European Metals Holdings Limited (ASX:EMH) shareholders might be rather concerned because the share price has dropped 36% in the last month. But that does not change the realty that the stock's performance has been terrific, over five years. Indeed, the share price is up a whopping 555% in that time. Arguably, the recent fall is to be expected after such a strong rise. Of course what matters most is whether the business can improve itself sustainably, thus justifying a higher price. Unfortunately not all shareholders will have held it for five years, so spare a thought for those caught in the 52% decline over the last three years: that's a long time to wait for profits.

We love happy stories like this one. The company should be really proud of that performance!

See our latest analysis for European Metals Holdings

With just AU$424,643 worth of revenue in twelve months, we don't think the market considers European Metals Holdings to have proven its business plan. So it seems that the investors focused more on what could be, than paying attention to the current revenues (or lack thereof). It seems likely some shareholders believe that European Metals Holdings will find or develop a valuable new mine before too long.

Companies that lack both meaningful revenue and profits are usually considered high risk. There is usually a significant chance that they will need more money for business development, putting them at the mercy of capital markets. So the share price itself impacts the value of the shares (as it determines the cost of capital). While some such companies go on to make revenue, profits, and generate value, others get hyped up by hopeful naifs before eventually going bankrupt. Some European Metals Holdings investors have already had a taste of the sweet taste stocks like this can leave in the mouth, as they gain popularity and attract speculative capital.

European Metals Holdings had cash in excess of all liabilities of just AU$274k when it last reported (June 2019). So if it hasn't remedied the situation already, it will almost certainly have to raise more capital soon. Given how low on cash the it got, investors must really like its potential for the share price to be up 40% per year, over 5 years . You can see in the image below, how European Metals Holdings's cash levels have changed over time (click to see the values). The image below shows how European Metals Holdings's balance sheet has changed over time; if you want to see the precise values, simply click on the image.

ASX:EMH Historical Debt, December 16th 2019
ASX:EMH Historical Debt, December 16th 2019

Of course, the truth is that it is hard to value companies without much revenue or profit. However you can take a look at whether insiders have been buying up shares. If they are buying a significant amount of shares, that's certainly a good thing. Luckily we are in a position to provide you with this free chart of insider buying (and selling).

A Different Perspective

Investors in European Metals Holdings had a tough year, with a total loss of 19%, against a market gain of about 25%. Even the share prices of good stocks drop sometimes, but we want to see improvements in the fundamental metrics of a business, before getting too interested. Longer term investors wouldn't be so upset, since they would have made 46%, each year, over five years. If the fundamental data continues to indicate long term sustainable growth, the current sell-off could be an opportunity worth considering. Shareholders might want to examine this detailed historical graph of past earnings, revenue and cash flow.

If you would prefer to check out another company -- one with potentially superior financials -- then do not miss this free list of companies that have proven they can grow earnings.

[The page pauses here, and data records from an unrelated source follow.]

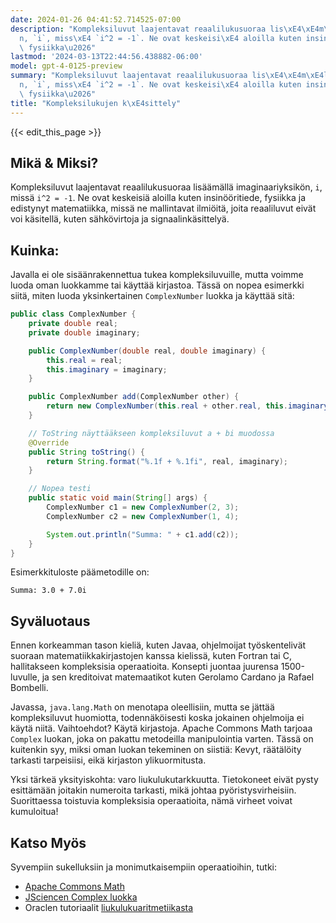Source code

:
 ```yaml
---
date: 2024-01-26 04:41:52.714525-07:00
description: "Kompleksiluvut laajentavat reaalilukusuoraa lis\xE4\xE4m\xE4ll\xE4 imaginaariyksik\xF6\
  n, `i`, miss\xE4 `i^2 = -1`. Ne ovat keskeisi\xE4 aloilla kuten insin\xF6\xF6ritiede,\
  \ fysiikka\u2026"
lastmod: '2024-03-13T22:44:56.438882-06:00'
model: gpt-4-0125-preview
summary: "Kompleksiluvut laajentavat reaalilukusuoraa lis\xE4\xE4m\xE4ll\xE4 imaginaariyksik\xF6\
  n, `i`, miss\xE4 `i^2 = -1`. Ne ovat keskeisi\xE4 aloilla kuten insin\xF6\xF6ritiede,\
  \ fysiikka\u2026"
title: "Kompleksilukujen k\xE4sittely"
---
```


{{< edit_this_page >}}

## Mikä & Miksi?

Kompleksiluvut laajentavat reaalilukusuoraa lisäämällä imaginaariyksikön, `i`, missä `i^2 = -1`. Ne ovat keskeisiä aloilla kuten insinööritiede, fysiikka ja edistynyt matematiikka, missä ne mallintavat ilmiöitä, joita reaaliluvut eivät voi käsitellä, kuten sähkövirtoja ja signaalinkäsittelyä.

## Kuinka:

Javalla ei ole sisäänrakennettua tukea kompleksiluvuille, mutta voimme luoda oman luokkamme tai käyttää kirjastoa. Tässä on nopea esimerkki siitä, miten luoda yksinkertainen `ComplexNumber` luokka ja käyttää sitä:

```java
public class ComplexNumber {
    private double real;
    private double imaginary;

    public ComplexNumber(double real, double imaginary) {
        this.real = real;
        this.imaginary = imaginary;
    }

    public ComplexNumber add(ComplexNumber other) {
        return new ComplexNumber(this.real + other.real, this.imaginary + other.imaginary);
    }

    // ToString näyttääkseen kompleksiluvut a + bi muodossa
    @Override
    public String toString() {
        return String.format("%.1f + %.1fi", real, imaginary);
    }

    // Nopea testi
    public static void main(String[] args) {
        ComplexNumber c1 = new ComplexNumber(2, 3);
        ComplexNumber c2 = new ComplexNumber(1, 4);

        System.out.println("Summa: " + c1.add(c2));
    }
}
```

Esimerkkituloste päämetodille on:

```
Summa: 3.0 + 7.0i
```

## Syväluotaus

Ennen korkeamman tason kieliä, kuten Javaa, ohjelmoijat työskentelivät suoraan matematiikkakirjastojen kanssa kielissä, kuten Fortran tai C, hallitakseen kompleksisia operaatioita. Konsepti juontaa juurensa 1500-luvulle, ja sen kreditoivat matemaatikot kuten Gerolamo Cardano ja Rafael Bombelli.

Javassa, `java.lang.Math` on menotapa oleellisiin, mutta se jättää kompleksiluvut huomiotta, todennäköisesti koska jokainen ohjelmoija ei käytä niitä. Vaihtoehdot? Käytä kirjastoja. Apache Commons Math tarjoaa `Complex` luokan, joka on pakattu metodeilla manipulointia varten. Tässä on kuitenkin syy, miksi oman luokan tekeminen on siistiä: Kevyt, räätälöity tarkasti tarpeisiisi, eikä kirjaston ylikuormitusta.

Yksi tärkeä yksityiskohta: varo liukulukutarkkuutta. Tietokoneet eivät pysty esittämään joitakin numeroita tarkasti, mikä johtaa pyöristysvirheisiin. Suorittaessa toistuvia kompleksisia operaatioita, nämä virheet voivat kumuloitua!

## Katso Myös

Syvempiin sukelluksiin ja monimutkaisempiin operaatioihin, tutki:

- [Apache Commons Math](https://commons.apache.org/proper/commons-math/)
- [JSciencen Complex luokka](http://jscience.org/)
- Oraclen tutoriaalit [liukulukuaritmetiikasta](https://docs.oracle.com/cd/E19957-01/806-3568/ncg_goldberg.html)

Please note, the market returns quoted in this article reflect the market weighted average returns of stocks that currently trade on AU exchanges.

If you spot an error that warrants correction, please contact the editor at editorial-team@simplywallst.com. This article by Simply Wall St is general in nature. It does not constitute a recommendation to buy or sell any stock, and does not take account of your objectives, or your financial situation. Simply Wall St has no position in the stocks mentioned.

We aim to bring you long-term focused research analysis driven by fundamental data. Note that our analysis may not factor in the latest price-sensitive company announcements or qualitative material. Thank you for reading.